In the 2015 regional elections SWAPO won in all eight constituencies and obtained 77.5% of all votes (2010: 80%). In the 2020 regional election SWAPO still had the vast majority of votes (45.4%) but lost four of the eight constituencies, three to independent candidates and one to the Independent Patriots for Change (IPC), an opposition party formed in August 2020.

Geography
The Zambezi Region is situated is a tropical area, with high temperatures and much rainfall during the December-to-March rainy season, making it the wettest region of Namibia. The terrain is mostly made up of swamps, floodplains, wetlands and woodland.

In addition to the Zambezi River, the strip also holds the Kwando River, which marks the border with Botswana. Tributaries of the river here go by different names, including the Linyanti and the Chobe.  The province's far east is where the Kwando meets the Zambezi.

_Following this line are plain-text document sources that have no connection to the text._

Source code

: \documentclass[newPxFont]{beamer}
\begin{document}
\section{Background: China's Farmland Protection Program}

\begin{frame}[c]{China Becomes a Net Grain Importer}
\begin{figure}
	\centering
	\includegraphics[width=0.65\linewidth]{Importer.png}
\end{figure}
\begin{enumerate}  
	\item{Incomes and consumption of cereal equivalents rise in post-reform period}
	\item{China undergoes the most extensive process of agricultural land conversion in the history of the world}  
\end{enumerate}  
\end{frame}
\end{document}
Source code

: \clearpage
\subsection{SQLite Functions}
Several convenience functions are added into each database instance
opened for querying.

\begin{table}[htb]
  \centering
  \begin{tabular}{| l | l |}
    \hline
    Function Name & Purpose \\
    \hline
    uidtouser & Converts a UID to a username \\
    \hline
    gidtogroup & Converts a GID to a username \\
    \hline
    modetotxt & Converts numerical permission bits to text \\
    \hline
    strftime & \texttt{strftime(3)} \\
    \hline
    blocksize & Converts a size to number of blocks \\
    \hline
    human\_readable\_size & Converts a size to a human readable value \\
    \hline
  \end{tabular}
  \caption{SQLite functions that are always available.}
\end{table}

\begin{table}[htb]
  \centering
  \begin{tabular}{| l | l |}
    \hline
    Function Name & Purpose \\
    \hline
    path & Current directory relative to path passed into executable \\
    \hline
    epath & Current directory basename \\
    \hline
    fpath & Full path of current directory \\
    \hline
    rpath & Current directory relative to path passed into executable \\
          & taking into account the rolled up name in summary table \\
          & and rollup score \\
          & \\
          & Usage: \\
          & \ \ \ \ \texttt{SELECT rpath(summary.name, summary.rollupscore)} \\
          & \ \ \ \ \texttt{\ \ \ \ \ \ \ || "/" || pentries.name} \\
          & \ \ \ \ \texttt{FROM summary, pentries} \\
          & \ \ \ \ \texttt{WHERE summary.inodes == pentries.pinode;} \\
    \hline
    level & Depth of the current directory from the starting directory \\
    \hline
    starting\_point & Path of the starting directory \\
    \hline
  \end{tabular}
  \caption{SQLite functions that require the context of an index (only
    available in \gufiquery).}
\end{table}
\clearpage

Katima Mulilo is the largest city, with other notable villages and settlements including Chefuzwe, Lusese, Bukalo, Kalimbeza, Isize, Luhonono, Mafuta, Liselo, Musanga, Kongola, Chinchimane, Bukalo, Sibinda, and Impalila, along with Kayuo, Wenela, Mapulanga, Sambeso, Katembo, Siambiza, Luzibalule, Sachona, Lubuta, Mulanga, Mashambo, Omega Ill, Chetto, Bwabwata, Gaucha, Geusha, Yishesha, Sekrige, Singalamwe, Choi, Ngonga, Muneambuanas, Dipito, Sangwali, Photo, Sikwalo, Matengu, Yaka, Linyati, Muketela, Sibbinda, Chengere, Sebukis, Katonga, and Sachinga.

Borders
The Zambezi Region is almost entirely surrounded by foreign countries. Its only domestic border is a short connection in the west with Kavango East.
In the northwest, it borders the Cuando Cubango Province of Angola.
In the north, it borders the Western Province of Zambia.
In the south, it borders the North-West District of Botswana.

The Namibia-Zambia-Botswana tripoint lies less than 100 metres from the Zimbabwe border and as such Namibia is sometimes erroneously thought to border Zimbabwe.

Flora and fauna
The region is home to 450 animal species, including elephants, making the Zambezi Region a popular game-watching spot. The wildlife is protected by several national parks, Bwabwata National Park, Nkasa Rupara National Park (previously known as Mamili National Park), and Mudumu National Park; animals travel freely across the unmarked border with Botswana, where the Chobe National Park lies. The Caprivi strip is also a prime bird-watching area, with almost 70 percent of bird species found in Namibia being recorded here.

Population
Over 90,000 people live in the Zambezi Region of Namibia, about four percent of Namibia's population.  The population is mostly composed of subsistence farmers who make their living on the banks of the Zambezi, Kwando, Linyanti and Chobe Rivers. 33,000 are part of the Subia people and about 17,000 are part of the Lozi people amongst other ethnic groups such as Mafwe, Mbalangwe, Yeyi and Totela. According to Ethnologue, Silozi is the lingua franca.

Economy and infrastructure
According to the 2012 Namibia Labour Force Survey, unemployment in the Zambezi Region is 28.0%. Zambezi has 102 schools with a total of 39,808 pupils.

Tourism
Bwabwata National Park is  and extends for about  from the Kavango River River in the west to the Kwando River in the east. Deciduous woodlands are dominated by trees such as wild seringa, copalwood and Zambezi teak. While the park is sanctuary to 35 large and numerous small game species, visitors are not likely to see many of these animals as vehicles are restricted to the road between Kavango and Eastern Caprivi. Animals likely to be seen are elephant, roan and kudu, buffalo occur towards the west. As many as 339 bird species have been recorded in the west of the Zambezi Region.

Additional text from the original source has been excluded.